Verso la fine del 19° secolo, storie orribili sulle piante assassine iniziarono ad apparire ovunque. Terribili alberi tentacolari afferrano e inghiottono i viaggiatori incauti in terre lontane. Maestri pazzi allevavano piante di rugiada selvatica e piante di brocca su bistecca cruda finché le loro creazioni predatorie non si trasformavano e mangiavano anche loro.
Il giovane Arthur Conan Doyle si è attaccato vicino alla bandiera in fili raffiguranti il carnivoro preferito da tutti, l’acchiappamosche di Venere. Attingendo a scoperte botaniche completamente nuove, descrisse meticolosamente le trappole bilobate, il modo in cui gli insetti catturano e quanto accuratamente digeriscono la loro preda. Ma anche i suoi razzi erano improbabilmente grandi, abbastanza grandi da seppellire e consumare un essere umano. I carnivori e le piante mangiauomini stanno vivendo un momento, e per questo puoi ringraziare Charles Darwin.
Fino ai giorni di Darwin, la maggior parte delle persone si rifiutava di credere che le piante mangiassero gli animali. Era contro l’ordine naturale delle cose. gli animali mobili mangiano; Le piante erano cibo e non potevano muoversi: se uccise, avrebbero dovuto essere solo per autodifesa o per caso. Darwin ha trascorso 16 anni conducendo esperimenti rigorosi che hanno dimostrato il contrario. Ha mostrato che le foglie di alcune piante si sono trasformate in strutture ingegnose che non solo intrappolano insetti e altre piccole creature, ma le digeriscono e assorbono i nutrienti rilasciati dalle loro carcasse.
Nel 1875 pubblicò Darwin Piante che mangiano insetti, descrivendo in dettaglio tutto ciò che ha scoperto. Nel 1880 pubblicò un altro libro che rompe il mito, Forza di movimento nelle piante. La consapevolezza che le piante possono muoversi oltre che uccidere ha ispirato non solo un genere molto popolare di storie dell’orrore, ma anche generazioni di biologi desiderosi di capire le piante con abitudini inaspettate.
Oggi, i carnivori stanno attraversando un altro grande momento in cui i ricercatori iniziano a ottenere risposte a uno dei grandi misteri irrisolti della botanica: come si sono evolute le piante da fiore con un comportamento moderato in carnivori mortali?
Fin dalle scoperte di Darwin, botanici, ecologisti, entomologi, fisiologi e biologi molecolari hanno esplorato ogni aspetto di queste piante che annegano in brocche piene di liquido, immobilizzandole con foglie appiccicose “pigliamosche” o intrappolandole in trappole a scatto e trappole di aspirazione sott’acqua. Hanno descritto in dettaglio cosa catturano le piante e come, oltre ad alcuni dei benefici e dei costi del loro stile di vita esotico.

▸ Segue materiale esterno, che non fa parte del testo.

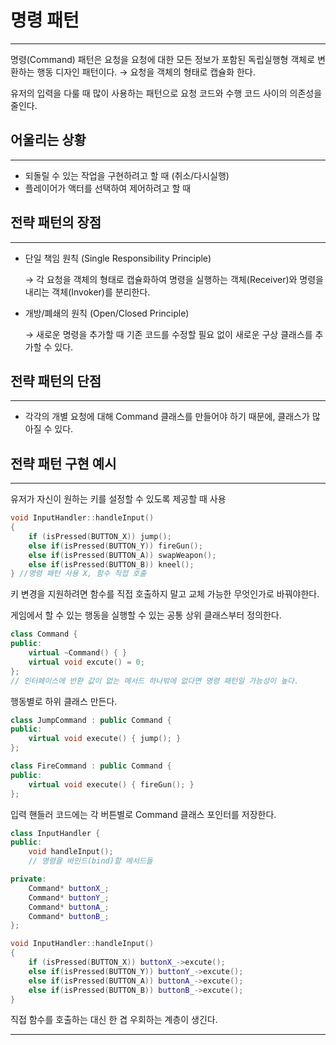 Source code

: # 명령 패턴

---

명령(Command) 패턴은 요청을 요청에 대한 모든 정보가 포함된 독립실행형 객체로 변환하는 행동 디자인 패턴이다. → 요청을 객체의 형태로 캡슐화 한다.

유저의 입력을 다룰 때 많이 사용하는 패턴으로 요청 코드와 수행 코드 사이의 의존성을 줄인다.

## 어울리는 상황

---

- 되돌릴 수 있는 작업을 구현하려고 할 때 (취소/다시실행)
- 플레이어가 액터를 선택하여 제어하려고 할 때

## 전략 패턴의 장점

---

- 단일 책임 원칙 (Single Responsibility Principle)
    
    → 각 요청을 객체의 형태로 캡슐화하여 명령을 실행하는 객체(Receiver)와 명령을 내리는 객체(Invoker)를 분리한다.
    
- 개방/폐쇄의 원칙 (Open/Closed Principle)
    
    → 새로운 명령을 추가할 때 기존 코드를 수정할 필요 없이 새로운 구상 클래스를 추가할 수 있다.
    

## 전략 패턴의 단점

---

- 각각의 개별 요청에 대해 Command 클래스를 만들어야 하기 때문에, 클래스가 많아질 수 있다.

## 전략 패턴 구현 예시

---

유저가 자신이 원하는 키를 설정할 수 있도록 제공할 때 사용

```cpp
void InputHandler::handleInput()
{
    if (isPressed(BUTTON_X)) jump();
    else if(isPressed(BUTTON_Y)) fireGun();
    else if(isPressed(BUTTON_A)) swapWeapon();
    else if(isPressed(BUTTON_B)) kneel();
} //명령 패턴 사용 X, 함수 직접 호출
```

키 변경을 지원하려면 함수를 직접 호출하지 말고 교체 가능한 무엇인가로 바꿔야한다.

게임에서 할 수 있는 행동을 실행할 수 있는 공통 상위 클래스부터 정의한다.

```cpp
class Command {
public:
    virtual ~Command() { }
    virtual void excute() = 0;
};
// 인터페이스에 반환 값이 없는 메서드 하나밖에 없다면 명령 패턴일 가능성이 높다.
```

행동별로 하위 클래스 만든다.

```cpp
class JumpCommand : public Command {
public:
    virtual void execute() { jump(); }
};

class FireCommand : public Command {
public:
    virtual void execute() { fireGun(); }
};
```

입력 핸들러 코드에는 각 버튼별로 Command 클래스 포인터를 저장한다.

```cpp
class InputHandler {
public:
    void handleInput();
    // 명령을 바인드(bind)할 메서드들

private:
    Command* buttonX_;
    Command* buttonY_;
    Command* buttonA_;
    Command* buttonB_;
};
```

```cpp
void InputHandler::handleInput()
{
    if (isPressed(BUTTON_X)) buttonX_->excute();
    else if(isPressed(BUTTON_Y)) buttonY_->excute();
    else if(isPressed(BUTTON_A)) buttonA_->excute();
    else if(isPressed(BUTTON_B)) buttonB_->excute();
}
```

직접 함수를 호출하는 대신 한 겹 우회하는 계층이 생긴다.

---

Recentemente, i progressi nelle scienze molecolari hanno aiutato i ricercatori a comprendere i principali meccanismi che stanno alla base dello stile di vita carnivoro: Come fa una trappola per mosche a posarsi così velocemente, per esempio, e come si trasforma in uno “stomaco” per il succo di insetti e poi in un “intestino” per succhiare i resti della sua preda. Ma la grande domanda rimane: in che modo l’evoluzione ha fornito a questi dissidenti dietetici i mezzi per mangiare carne?
I fossili non forniscono quasi nessun indizio. Ce ne sono troppo pochi e i fossili non possono mostrare dettagli molecolari che potrebbero indicare una spiegazione, afferma il biofisico. Rainer Heydrich dell’Università di Würzburg in Germania, che esplora Origini della carne Nel 2021 Revisione annuale di biologia vegetale. Le innovazioni nella tecnologia di sequenziamento del DNA ora significano che i ricercatori possono affrontare la questione in un altro modo, cercando i geni associati ai carnivori, determinando quando e dove questi geni vengono attivati e rintracciando le loro origini.
Non ci sono prove che i carnivori abbiano acquisito le loro abitudini feroci dirottando i geni dalle loro vittime animali, dice Hedrich, anche se a volte i geni vengono trasmessi da un tipo di organismo all’altro. Invece, una serie di recenti scoperte indicano la cooptazione e il reimpiego di geni esistenti con antiche funzioni onnipresenti tra le piante da fiore.
“L’evoluzione è subdola e flessibile. Si avvale di strumenti preesistenti” Vittorio Alberto, biologo genomico vegetale presso l’Università di Buffalo. “È più facile nell’evoluzione riutilizzare qualcosa che creare qualcosa di nuovo”.